**Required action:**
Only the lines from the one containing "This Repository contains" through the one containing "(startup name , what" should be printed, exactly as they appear below, with both ends included.

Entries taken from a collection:
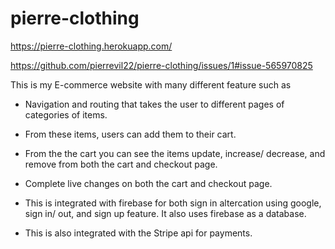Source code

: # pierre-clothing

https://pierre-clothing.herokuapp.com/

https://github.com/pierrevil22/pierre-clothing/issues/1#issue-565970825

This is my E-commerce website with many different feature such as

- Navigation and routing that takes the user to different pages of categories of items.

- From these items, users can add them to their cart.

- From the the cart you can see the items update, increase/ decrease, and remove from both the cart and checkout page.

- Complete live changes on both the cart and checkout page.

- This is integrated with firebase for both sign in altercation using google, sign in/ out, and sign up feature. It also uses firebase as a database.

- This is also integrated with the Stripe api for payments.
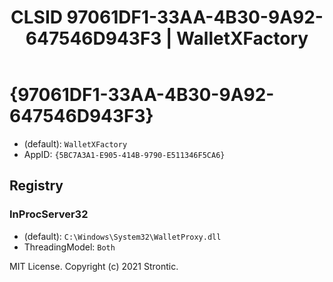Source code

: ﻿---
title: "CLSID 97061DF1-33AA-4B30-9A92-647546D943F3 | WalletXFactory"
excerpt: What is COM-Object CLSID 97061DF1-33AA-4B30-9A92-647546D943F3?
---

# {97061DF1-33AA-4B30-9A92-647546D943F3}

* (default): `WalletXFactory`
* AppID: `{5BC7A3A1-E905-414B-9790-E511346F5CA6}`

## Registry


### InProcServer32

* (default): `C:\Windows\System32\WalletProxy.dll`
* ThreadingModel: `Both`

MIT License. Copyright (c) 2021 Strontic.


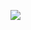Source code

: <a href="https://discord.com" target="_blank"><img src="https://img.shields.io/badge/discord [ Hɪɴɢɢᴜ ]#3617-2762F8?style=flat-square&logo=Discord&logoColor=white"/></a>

...

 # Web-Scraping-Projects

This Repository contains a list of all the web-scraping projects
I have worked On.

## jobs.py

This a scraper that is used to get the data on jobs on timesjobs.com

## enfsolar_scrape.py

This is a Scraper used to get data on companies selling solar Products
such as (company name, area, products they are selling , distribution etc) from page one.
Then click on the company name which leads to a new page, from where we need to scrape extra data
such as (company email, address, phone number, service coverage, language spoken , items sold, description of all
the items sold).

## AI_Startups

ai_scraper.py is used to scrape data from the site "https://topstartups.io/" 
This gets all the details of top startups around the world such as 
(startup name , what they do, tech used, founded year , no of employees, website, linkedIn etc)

**Answer for this exercise:**
This Repository contains a list of all the web-scraping projects
I have worked On.

## jobs.py

This a scraper that is used to get the data on jobs on timesjobs.com

## enfsolar_scrape.py

This is a Scraper used to get data on companies selling solar Products
such as (company name, area, products they are selling , distribution etc) from page one.
Then click on the company name which leads to a new page, from where we need to scrape extra data
such as (company email, address, phone number, service coverage, language spoken , items sold, description of all
the items sold).

## AI_Startups

ai_scraper.py is used to scrape data from the site "https://topstartups.io/" 
This gets all the details of top startups around the world such as 
(startup name , what they do, tech used, founded year , no of employees, website, linkedIn etc)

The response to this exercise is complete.